Having trouble classifying a singularity...
$f(z)=$$z^2-1\over z^6+2z^5+z^4$ with $z_0=0$ and $z_0=-1$
The $z_0=0$ is pretty simple, just need to put $z^4$ in evidence.
But $z_0=-1$ I can't seem to solve...
The problematic part is in how to solve the $1\over z^2+2z+1$ = $1\over \left(z+1\right)\left(z+1\right)$
If I multiply $f(z)$$\left(z+1\right)$ it still doesn't work.
How do I solve this?
Thanks in advance
On
It seems that your error is thinking that if $f$ has a pole at $c$, then has $f(z)(z-c)$ is always bounded (more precisely, analytic) near $c$. The correct characterization is that $f(z)(z-c)^k$ is bounded near $c$ for some $k\in \mathbb{Z}^+$.

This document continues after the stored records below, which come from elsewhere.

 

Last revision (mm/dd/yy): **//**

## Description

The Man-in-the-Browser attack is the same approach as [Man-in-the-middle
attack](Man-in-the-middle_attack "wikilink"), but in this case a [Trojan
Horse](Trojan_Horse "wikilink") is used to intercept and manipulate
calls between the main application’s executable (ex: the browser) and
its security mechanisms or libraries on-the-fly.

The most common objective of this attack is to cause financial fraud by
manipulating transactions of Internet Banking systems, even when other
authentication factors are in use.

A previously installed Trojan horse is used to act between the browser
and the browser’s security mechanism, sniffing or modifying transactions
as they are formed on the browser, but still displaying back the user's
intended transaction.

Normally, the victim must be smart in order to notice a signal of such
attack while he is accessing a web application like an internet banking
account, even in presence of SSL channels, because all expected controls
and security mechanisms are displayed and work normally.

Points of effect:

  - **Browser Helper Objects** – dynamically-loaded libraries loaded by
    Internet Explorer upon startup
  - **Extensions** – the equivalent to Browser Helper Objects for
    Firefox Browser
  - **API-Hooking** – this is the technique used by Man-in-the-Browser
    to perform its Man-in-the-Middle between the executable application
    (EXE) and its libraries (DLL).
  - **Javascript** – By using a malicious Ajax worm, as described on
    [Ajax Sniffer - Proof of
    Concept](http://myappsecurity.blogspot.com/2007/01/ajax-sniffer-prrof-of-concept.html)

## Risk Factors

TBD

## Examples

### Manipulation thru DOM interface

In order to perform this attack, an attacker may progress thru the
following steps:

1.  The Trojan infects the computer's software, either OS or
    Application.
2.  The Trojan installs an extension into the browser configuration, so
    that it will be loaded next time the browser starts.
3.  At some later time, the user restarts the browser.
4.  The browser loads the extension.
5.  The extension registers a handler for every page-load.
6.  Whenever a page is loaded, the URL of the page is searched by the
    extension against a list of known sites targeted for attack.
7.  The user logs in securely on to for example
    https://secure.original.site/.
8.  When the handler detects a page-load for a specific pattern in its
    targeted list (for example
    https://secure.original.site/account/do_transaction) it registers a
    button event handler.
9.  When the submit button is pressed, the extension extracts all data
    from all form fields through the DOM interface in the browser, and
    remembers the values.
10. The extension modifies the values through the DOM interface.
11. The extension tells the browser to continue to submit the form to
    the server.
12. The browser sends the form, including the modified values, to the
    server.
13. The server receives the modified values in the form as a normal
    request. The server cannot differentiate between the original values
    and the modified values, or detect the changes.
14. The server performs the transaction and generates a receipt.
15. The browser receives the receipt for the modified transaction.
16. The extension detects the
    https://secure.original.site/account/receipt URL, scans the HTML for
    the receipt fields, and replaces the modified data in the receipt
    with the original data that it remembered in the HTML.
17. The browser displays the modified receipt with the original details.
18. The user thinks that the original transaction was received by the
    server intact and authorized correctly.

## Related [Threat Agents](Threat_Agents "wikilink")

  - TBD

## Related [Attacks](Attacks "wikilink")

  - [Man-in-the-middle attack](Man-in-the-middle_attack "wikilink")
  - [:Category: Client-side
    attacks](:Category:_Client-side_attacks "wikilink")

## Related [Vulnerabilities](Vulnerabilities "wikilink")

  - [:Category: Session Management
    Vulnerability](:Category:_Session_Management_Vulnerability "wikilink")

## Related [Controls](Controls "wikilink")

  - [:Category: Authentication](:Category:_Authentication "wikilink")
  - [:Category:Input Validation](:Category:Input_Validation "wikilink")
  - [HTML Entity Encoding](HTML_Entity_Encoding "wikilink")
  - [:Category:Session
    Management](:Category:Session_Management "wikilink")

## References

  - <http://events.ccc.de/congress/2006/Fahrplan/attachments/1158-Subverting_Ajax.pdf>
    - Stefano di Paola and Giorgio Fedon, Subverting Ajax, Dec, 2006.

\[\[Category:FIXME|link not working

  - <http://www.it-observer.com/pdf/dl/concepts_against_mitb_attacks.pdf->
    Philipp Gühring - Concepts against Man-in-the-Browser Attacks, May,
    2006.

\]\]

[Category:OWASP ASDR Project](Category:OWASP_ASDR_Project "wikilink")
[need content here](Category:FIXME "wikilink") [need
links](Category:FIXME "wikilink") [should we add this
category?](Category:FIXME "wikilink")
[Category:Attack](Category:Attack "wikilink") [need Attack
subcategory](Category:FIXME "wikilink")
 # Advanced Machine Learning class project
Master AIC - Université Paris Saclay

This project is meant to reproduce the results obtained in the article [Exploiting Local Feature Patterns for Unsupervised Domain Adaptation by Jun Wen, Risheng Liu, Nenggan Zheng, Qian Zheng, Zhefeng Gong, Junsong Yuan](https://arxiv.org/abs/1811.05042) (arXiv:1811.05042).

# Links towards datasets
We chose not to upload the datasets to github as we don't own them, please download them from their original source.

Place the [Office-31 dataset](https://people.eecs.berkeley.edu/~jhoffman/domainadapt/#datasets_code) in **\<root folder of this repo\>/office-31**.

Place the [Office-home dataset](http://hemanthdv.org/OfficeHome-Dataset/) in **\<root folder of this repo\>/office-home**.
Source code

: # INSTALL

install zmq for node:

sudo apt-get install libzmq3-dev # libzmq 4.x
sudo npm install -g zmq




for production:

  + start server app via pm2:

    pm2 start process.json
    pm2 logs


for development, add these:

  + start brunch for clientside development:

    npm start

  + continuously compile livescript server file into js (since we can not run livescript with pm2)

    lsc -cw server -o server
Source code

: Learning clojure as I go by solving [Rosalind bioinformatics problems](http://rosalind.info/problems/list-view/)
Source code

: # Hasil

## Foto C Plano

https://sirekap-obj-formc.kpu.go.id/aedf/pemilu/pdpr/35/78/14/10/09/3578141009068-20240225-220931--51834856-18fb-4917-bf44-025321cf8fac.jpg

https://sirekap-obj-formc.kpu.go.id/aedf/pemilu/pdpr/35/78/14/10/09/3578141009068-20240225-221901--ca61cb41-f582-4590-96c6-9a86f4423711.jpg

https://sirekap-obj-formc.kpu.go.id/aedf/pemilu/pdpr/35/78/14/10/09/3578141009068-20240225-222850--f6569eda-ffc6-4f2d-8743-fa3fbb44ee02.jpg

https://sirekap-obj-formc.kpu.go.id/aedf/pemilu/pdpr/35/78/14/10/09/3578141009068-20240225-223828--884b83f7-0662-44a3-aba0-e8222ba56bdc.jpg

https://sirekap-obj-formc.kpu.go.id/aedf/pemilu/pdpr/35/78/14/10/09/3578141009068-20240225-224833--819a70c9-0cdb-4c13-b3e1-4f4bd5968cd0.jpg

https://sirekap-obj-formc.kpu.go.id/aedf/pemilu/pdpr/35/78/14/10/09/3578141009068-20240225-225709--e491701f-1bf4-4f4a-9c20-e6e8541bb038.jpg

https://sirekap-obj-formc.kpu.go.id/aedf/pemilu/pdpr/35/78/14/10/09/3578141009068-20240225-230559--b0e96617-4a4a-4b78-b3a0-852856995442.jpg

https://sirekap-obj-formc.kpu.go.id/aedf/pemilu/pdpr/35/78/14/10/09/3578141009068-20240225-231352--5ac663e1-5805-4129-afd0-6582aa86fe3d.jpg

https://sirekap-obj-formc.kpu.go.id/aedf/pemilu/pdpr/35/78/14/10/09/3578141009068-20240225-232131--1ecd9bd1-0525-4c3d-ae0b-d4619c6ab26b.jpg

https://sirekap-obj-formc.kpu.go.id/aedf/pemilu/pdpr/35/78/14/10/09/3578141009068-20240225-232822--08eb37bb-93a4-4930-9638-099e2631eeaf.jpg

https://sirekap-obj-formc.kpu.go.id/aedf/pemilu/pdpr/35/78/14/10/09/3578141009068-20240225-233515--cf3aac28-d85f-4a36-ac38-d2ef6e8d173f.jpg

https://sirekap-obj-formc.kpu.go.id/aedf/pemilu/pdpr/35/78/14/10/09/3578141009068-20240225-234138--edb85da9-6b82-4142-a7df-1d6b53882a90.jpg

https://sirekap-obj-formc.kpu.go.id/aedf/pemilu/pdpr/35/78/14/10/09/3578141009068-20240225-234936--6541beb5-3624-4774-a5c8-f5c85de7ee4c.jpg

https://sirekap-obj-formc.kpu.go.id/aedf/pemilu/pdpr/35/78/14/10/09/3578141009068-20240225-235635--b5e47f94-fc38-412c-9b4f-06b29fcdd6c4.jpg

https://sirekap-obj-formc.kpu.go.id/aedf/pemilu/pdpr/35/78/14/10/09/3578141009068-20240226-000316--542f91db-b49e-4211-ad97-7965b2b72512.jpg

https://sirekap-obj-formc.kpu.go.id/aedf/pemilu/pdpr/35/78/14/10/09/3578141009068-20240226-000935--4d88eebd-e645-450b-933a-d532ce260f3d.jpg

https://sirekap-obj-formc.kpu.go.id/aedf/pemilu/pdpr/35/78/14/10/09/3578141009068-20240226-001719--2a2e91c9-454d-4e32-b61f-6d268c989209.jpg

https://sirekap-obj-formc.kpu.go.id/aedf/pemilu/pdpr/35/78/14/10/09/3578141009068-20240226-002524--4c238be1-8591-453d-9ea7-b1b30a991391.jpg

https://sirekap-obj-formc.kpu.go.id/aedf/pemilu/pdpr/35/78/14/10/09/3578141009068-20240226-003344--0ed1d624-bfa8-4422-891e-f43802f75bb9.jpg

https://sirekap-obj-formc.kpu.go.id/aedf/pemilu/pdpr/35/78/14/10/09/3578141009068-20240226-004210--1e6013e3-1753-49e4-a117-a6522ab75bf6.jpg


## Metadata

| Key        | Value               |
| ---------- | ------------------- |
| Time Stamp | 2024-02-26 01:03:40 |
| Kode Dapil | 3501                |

As @ireallyjustdontknow says, note that $f(z)(z+1)^2$ is bounded near $z=-1$, since it behaves like $z^4$ there.
Solving $$g(z)=\frac{1}{z^2+2z+1}=\frac{1}{(z+1)^2}$$
Observe that $(z+1)g(z)$ is not bounded (near $-1$ (thanks Eric)), but $(z+1)^2g(z)$ is. Hence $z=-1$ is a pole of order $2$.